I'd like to upgrade from MapServer 7.6.0 to MapServer 8.0.0, but the MSSQL layer queries are becoming really slow. I'm using the msplugin_mssql2008.dll provided with the binaries of MapServer.
This is the connection string I'm using under both versions:
CONNECTION "Driver={ODBC Driver 17 for SQL Server};Server=(local);Database=dbname;trusted_connection=yes;"
DATA "ogr_geometry from clu USING UNIQUE ogr_fid USING SRID=3857"
By upgrading the version from 7.6.0 to 8.0.0, the SQL query has an added ORDER BY [ogr_fid] statement.
Without the ORDER BY statement the query finishes in less then a second. When the ORDER BY statement is added by 8.0.0, the query takes over a minute to finish.
The table I'm querying has 39 169 857 records.

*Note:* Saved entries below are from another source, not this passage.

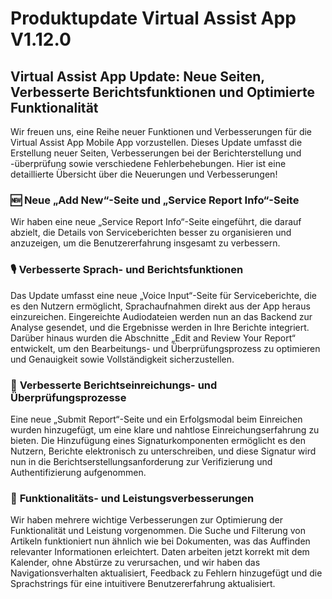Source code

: # Produktupdate Virtual Assist App V1.12.0

## Virtual Assist App Update: Neue Seiten, Verbesserte Berichtsfunktionen und Optimierte Funktionalität

Wir freuen uns, eine Reihe neuer Funktionen und Verbesserungen für die Virtual Assist App Mobile App vorzustellen. Dieses Update umfasst die Erstellung neuer Seiten, Verbesserungen bei der Berichterstellung und -überprüfung sowie verschiedene Fehlerbehebungen. Hier ist eine detaillierte Übersicht über die Neuerungen und Verbesserungen!

### 🆕 **Neue „Add New“-Seite und „Service Report Info“-Seite**

Wir haben eine neue „Service Report Info“-Seite eingeführt, die darauf abzielt, die Details von Serviceberichten besser zu organisieren und anzuzeigen, um die Benutzererfahrung insgesamt zu verbessern.

### 🎙️ **Verbesserte Sprach- und Berichtsfunktionen**

Das Update umfasst eine neue „Voice Input“-Seite für Serviceberichte, die es den Nutzern ermöglicht, Sprachaufnahmen direkt aus der App heraus einzureichen. Eingereichte Audiodateien werden nun an das Backend zur Analyse gesendet, und die Ergebnisse werden in Ihre Berichte integriert. Darüber hinaus wurden die Abschnitte „Edit and Review Your Report“ entwickelt, um den Bearbeitungs- und Überprüfungsprozess zu optimieren und Genauigkeit sowie Vollständigkeit sicherzustellen.

### 📝 **Verbesserte Berichtseinreichungs- und Überprüfungsprozesse**

Eine neue „Submit Report“-Seite und ein Erfolgsmodal beim Einreichen wurden hinzugefügt, um eine klare und nahtlose Einreichungserfahrung zu bieten. Die Hinzufügung eines Signaturkomponenten ermöglicht es den Nutzern, Berichte elektronisch zu unterschreiben, und diese Signatur wird nun in die Berichtserstellungsanforderung zur Verifizierung und Authentifizierung aufgenommen.

### 🔧 **Funktionalitäts- und Leistungsverbesserungen**

Wir haben mehrere wichtige Verbesserungen zur Optimierung der Funktionalität und Leistung vorgenommen. Die Suche und Filterung von Artikeln funktioniert nun ähnlich wie bei Dokumenten, was das Auffinden relevanter Informationen erleichtert. Daten arbeiten jetzt korrekt mit dem Kalender, ohne Abstürze zu verursachen, und wir haben das Navigationsverhalten aktualisiert, Feedback zu Fehlern hinzugefügt und die Sprachstrings für eine intuitivere Benutzererfahrung aktualisiert.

I've never had an issue with the query performance in years, but this is blocking me from upgrading.
Is there any way to bypass that ORDER BY statement without building a custom version of MapServer?
MapServer version and installation method
I'm switching from 7.6.0 version from MS4W to the 8.0.0 version from GISInternals
@petrovicz - I'm using MapServer 8.0 and don't see this behaviour with a WMS request. What type of request are you using?
I'm using a WFS request.
This is the request URL I'm using:
http://localhost/cgi-bin/mapserv.exe?map=clu.map&service=WFS&version=1.1.0&request=GetFeature&OUTPUTFORMAT=GML2&typename=clu&SRS=EPSG:3857&BBOX=-11333373.461429717,4035961.002164016,-11317919.711706003,4045672.897209224
@petrovicz - the ORDER BY ensures that WFS requests return the same data, otherwise operations such as paging won't work correctly. Assuming the BBOX returns a lot less than 40 million records you may want to check indexes on your query, and create a default ORDER BY with a clustered index (on [ogr_fid]), so performance should be similar to before.
As a workaround you could try adding ORDER BY (SELECT NULL) which should avoid any ordering:
DATA "ogr_geometry from clu USING UNIQUE ogr_fid USING SRID=3857 ORDER BY (SELECT NULL)"
@geographika I'm just thinking, that if just nextShape is used by the WFS query, we should not necessary to force an ordered query since we use the same result set. However the divers may not be notified well enough, that just a forward only query is taking place. We could also use scrollable cursors in some cases, but that would be less efficient I think.
@szekerest - just to note I've run into issues if caching is used with no order.
For example when using wfs_features_cache_count initial results are saved in the first pass query, and then a second query is made (in the same MapServer request) to get any additional records. The second query returns different results which can mean duplicates with the first query causing strange results.
Having said that I'm not against removing a default ORDER BY (or switching to ORDER BY (SELECT NULL)). WFS paging etc. would then be broken without explicitly adding an ORDER BY, so either option has drawbacks.
Thank you all for the tips!
After I added an index on the ogr_fid with a default ordering, I got the fast speeds back. However when I add the maxFeatures CGI variable to the request it slows down again.
I can skip the maxFeatures variable for now and restrict the maximum size of the BBOX as an alternative.
Assigned to @szekerest or should this just be closed?
@sdlime That will require a bit more investigation.